§ EXERCISE DIRECTIONS
Copy each line of the records that includes "explica".

== Segment start ==

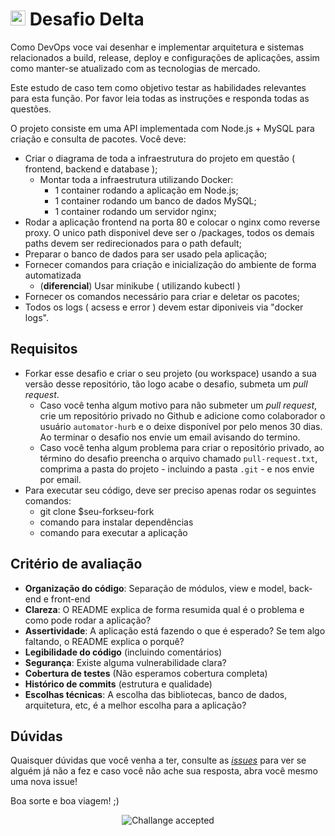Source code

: # <img src="https://avatars1.githubusercontent.com/u/7063040?v=4&s=200.jpg" alt="HU" width="24" /> Desafio Delta

Como DevOps voce vai desenhar e implementar arquitetura e sistemas relacionados a build, release, deploy e configurações de aplicações, assim como manter-se atualizado com as tecnologias de mercado.

Este estudo de caso tem como objetivo testar as habilidades relevantes para esta função. Por favor leia todas as instruções e responda todas as questões.

O projeto consiste em uma API implementada com Node.js​ + MySQL​ para criação e consulta de pacotes.
Você deve:
-   Criar o diagrama de toda a infraestrutura do projeto em questão ( frontend, backend e database ); 
    -   Montar toda a infraestrutura utilizando Docker:
        -   1 container rodando a aplicação em Node.js;
        -   1 container rodando um banco de dados MySQL;
        -   1 container rodando um servidor nginx;
-   Rodar a aplicação frontend na porta 80 e colocar o nginx ​como reverse proxy. O unico path disponivel deve ser o /packages, todos os demais paths devem ser redirecionados para o path default;
-   Preparar o banco de dados para ser usado pela aplicação;
-   Fornecer comandos para criação e inicialização do ambiente de forma automatizada
      -   (__diferencial__) Usar minikube ( utilizando kubectl )
-   Fornecer os comandos necessário para criar e deletar os pacotes;
-   Todos os logs ( acsess e error ) devem estar diponiveis via "docker logs".

## Requisitos

-   Forkar esse desafio e criar o seu projeto (ou workspace) usando a sua versão desse repositório, tão logo acabe o desafio, submeta um _pull request_.
    -   Caso você tenha algum motivo para não submeter um _pull request_, crie um repositório privado no Github e adicione como colaborador o usuário `automator-hurb` e o deixe disponível por pelo menos 30 dias. Ao terminar o desafio nos envie um email avisando do termino.
    -   Caso você tenha algum problema para criar o repositório privado, ao término do desafio preencha o arquivo chamado `pull-request.txt`, comprima a pasta do projeto - incluindo a pasta `.git` - e nos envie por email.
-   Para executar seu código, deve ser preciso apenas rodar os seguintes comandos:
    -   git clone \$seu-forkseu-fork
    -   comando para instalar dependências
    -   comando para executar a aplicação

## Critério de avaliação

-   **Organização do código**: Separação de módulos, view e model, back-end e front-end
-   **Clareza**: O README explica de forma resumida qual é o problema e como pode rodar a aplicação?
-   **Assertividade**: A aplicação está fazendo o que é esperado? Se tem algo faltando, o README explica o porquê?
-   **Legibilidade do código** (incluindo comentários)
-   **Segurança**: Existe alguma vulnerabilidade clara?
-   **Cobertura de testes** (Não esperamos cobertura completa)
-   **Histórico de commits** (estrutura e qualidade)
-   **Escolhas técnicas**: A escolha das bibliotecas, banco de dados, arquitetura, etc, é a melhor escolha para a aplicação?

## Dúvidas

Quaisquer dúvidas que você venha a ter, consulte as [_issues_](https://github.com/HurbCom/challenge-delta/issues) para ver se alguém já não a fez e caso você não ache sua resposta, abra você mesmo uma nova issue!

Boa sorte e boa viagem! ;)

<p align="center">
  <img src="ca.jpg" alt="Challange accepted" />
</p>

== Segment end ==

§ TASK RESPONSE
-   **Clareza**: O README explica de forma resumida qual é o problema e como pode rodar a aplicação?
-   **Assertividade**: A aplicação está fazendo o que é esperado? Se tem algo faltando, o README explica o porquê?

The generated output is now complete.